(Data excerpts)
┄┄┄┄┄┄

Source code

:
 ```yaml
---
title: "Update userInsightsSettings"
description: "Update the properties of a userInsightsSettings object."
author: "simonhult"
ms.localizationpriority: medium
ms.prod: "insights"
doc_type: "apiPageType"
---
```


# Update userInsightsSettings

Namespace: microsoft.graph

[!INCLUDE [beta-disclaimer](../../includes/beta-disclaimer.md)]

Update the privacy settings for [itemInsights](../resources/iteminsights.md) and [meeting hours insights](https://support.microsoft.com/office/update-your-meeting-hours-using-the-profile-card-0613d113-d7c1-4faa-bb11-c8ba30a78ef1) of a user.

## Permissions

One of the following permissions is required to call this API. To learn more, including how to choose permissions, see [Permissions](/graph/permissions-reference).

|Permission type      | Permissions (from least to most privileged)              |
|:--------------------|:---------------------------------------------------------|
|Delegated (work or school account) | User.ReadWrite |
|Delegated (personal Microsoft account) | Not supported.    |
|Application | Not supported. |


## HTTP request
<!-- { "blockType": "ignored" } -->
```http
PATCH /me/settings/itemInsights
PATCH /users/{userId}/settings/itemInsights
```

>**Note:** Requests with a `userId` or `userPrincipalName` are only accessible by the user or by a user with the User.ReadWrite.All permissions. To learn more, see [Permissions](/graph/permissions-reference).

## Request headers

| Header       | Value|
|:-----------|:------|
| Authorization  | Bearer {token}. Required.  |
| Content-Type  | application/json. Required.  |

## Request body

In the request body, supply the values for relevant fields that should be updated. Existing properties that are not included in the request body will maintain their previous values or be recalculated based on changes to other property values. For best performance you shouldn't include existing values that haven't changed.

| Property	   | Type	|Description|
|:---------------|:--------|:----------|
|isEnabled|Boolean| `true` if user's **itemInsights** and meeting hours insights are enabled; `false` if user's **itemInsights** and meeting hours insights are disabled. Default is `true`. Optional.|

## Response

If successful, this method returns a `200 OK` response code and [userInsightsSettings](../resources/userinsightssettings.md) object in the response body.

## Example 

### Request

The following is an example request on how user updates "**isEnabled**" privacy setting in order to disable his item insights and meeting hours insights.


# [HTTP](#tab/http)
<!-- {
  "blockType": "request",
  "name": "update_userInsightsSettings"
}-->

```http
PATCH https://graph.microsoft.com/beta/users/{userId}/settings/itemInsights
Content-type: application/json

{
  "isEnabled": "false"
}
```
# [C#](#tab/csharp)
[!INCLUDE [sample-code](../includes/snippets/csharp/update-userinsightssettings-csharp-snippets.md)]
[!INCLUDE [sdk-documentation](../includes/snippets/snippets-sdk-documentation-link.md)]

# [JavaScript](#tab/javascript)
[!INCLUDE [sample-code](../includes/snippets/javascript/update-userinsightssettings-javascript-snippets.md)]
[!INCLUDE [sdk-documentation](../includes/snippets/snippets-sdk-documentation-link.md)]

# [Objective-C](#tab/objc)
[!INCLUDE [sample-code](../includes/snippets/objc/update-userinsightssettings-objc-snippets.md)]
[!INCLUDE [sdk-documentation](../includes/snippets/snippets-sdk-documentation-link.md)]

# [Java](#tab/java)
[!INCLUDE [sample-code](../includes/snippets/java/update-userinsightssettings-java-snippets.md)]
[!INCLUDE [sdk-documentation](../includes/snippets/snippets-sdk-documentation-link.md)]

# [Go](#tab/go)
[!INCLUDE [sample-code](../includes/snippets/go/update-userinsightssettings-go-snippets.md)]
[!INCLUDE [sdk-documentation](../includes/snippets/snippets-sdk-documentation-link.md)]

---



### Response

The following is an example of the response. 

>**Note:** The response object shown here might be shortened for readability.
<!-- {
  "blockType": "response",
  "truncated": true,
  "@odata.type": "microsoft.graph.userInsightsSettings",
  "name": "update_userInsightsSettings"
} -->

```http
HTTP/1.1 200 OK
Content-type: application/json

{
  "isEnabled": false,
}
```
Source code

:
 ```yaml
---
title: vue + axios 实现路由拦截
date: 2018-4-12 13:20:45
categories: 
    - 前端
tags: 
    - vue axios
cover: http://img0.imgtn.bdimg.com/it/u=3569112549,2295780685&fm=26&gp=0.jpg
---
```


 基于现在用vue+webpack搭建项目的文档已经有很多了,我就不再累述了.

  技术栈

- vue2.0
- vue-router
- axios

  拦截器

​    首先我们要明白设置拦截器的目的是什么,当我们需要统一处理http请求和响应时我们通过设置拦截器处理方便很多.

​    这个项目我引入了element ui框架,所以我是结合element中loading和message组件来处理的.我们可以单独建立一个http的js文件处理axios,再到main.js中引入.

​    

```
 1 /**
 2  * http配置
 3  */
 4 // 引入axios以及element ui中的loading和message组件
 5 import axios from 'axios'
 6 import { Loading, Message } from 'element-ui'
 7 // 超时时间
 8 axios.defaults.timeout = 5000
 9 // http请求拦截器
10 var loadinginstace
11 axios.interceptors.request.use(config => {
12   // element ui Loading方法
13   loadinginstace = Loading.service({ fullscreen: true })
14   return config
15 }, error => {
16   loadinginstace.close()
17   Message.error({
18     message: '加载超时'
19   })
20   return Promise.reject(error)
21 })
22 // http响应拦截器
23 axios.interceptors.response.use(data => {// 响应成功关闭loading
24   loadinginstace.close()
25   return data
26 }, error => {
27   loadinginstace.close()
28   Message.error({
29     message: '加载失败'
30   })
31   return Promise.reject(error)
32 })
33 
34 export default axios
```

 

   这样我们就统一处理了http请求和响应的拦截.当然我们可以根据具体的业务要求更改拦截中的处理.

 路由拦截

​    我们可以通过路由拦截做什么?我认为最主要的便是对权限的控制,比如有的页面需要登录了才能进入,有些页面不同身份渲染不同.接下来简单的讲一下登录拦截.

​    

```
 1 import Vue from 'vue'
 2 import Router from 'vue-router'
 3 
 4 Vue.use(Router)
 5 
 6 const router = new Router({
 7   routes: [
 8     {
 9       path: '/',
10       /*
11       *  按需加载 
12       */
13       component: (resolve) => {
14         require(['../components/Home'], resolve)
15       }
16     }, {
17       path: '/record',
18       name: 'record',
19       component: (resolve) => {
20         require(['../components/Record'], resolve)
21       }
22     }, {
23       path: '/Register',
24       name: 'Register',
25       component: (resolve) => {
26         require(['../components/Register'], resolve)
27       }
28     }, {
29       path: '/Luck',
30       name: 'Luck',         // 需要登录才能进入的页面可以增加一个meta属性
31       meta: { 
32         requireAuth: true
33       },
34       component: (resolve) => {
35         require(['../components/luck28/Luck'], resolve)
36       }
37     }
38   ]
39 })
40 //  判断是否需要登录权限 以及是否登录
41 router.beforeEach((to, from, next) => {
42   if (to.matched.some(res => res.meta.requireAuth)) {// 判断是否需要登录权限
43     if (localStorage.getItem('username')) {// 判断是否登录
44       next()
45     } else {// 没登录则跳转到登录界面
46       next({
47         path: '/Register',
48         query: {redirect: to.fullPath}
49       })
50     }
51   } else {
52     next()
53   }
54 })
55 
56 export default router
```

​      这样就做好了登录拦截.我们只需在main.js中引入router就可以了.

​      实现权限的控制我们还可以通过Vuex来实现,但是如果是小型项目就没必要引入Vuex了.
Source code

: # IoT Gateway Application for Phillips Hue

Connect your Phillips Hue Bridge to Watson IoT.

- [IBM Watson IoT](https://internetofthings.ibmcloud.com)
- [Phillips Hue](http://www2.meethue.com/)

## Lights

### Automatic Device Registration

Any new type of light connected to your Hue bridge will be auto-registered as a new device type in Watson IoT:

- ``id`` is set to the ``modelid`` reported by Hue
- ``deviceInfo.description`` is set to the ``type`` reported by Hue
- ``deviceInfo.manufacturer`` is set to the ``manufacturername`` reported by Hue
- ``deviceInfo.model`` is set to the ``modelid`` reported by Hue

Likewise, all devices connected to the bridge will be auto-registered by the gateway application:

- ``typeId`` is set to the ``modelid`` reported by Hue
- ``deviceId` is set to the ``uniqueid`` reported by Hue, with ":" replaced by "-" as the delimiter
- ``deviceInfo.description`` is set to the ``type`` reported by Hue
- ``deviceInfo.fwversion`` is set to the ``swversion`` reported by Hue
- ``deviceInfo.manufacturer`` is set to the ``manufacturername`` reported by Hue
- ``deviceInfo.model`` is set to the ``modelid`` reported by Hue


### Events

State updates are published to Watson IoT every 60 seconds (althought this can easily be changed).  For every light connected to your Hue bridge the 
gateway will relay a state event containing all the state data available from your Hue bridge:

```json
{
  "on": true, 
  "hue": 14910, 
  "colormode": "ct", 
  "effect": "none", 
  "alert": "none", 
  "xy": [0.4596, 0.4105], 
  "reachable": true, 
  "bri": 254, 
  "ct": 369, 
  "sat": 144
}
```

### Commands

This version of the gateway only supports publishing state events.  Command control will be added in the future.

┄┄┄┄┄┄

## Exercise objective
Beginning with the opening line above, retype the records exactly through the line with "One of the following", both ends included.

## The completed task
Source code

:
 ```yaml
---
title: "Update userInsightsSettings"
description: "Update the properties of a userInsightsSettings object."
author: "simonhult"
ms.localizationpriority: medium
ms.prod: "insights"
doc_type: "apiPageType"
---
```


# Update userInsightsSettings

Namespace: microsoft.graph

[!INCLUDE [beta-disclaimer](../../includes/beta-disclaimer.md)]

Update the privacy settings for [itemInsights](../resources/iteminsights.md) and [meeting hours insights](https://support.microsoft.com/office/update-your-meeting-hours-using-the-profile-card-0613d113-d7c1-4faa-bb11-c8ba30a78ef1) of a user.

## Permissions

One of the following permissions is required to call this API. To learn more, including how to choose permissions, see [Permissions](/graph/permissions-reference).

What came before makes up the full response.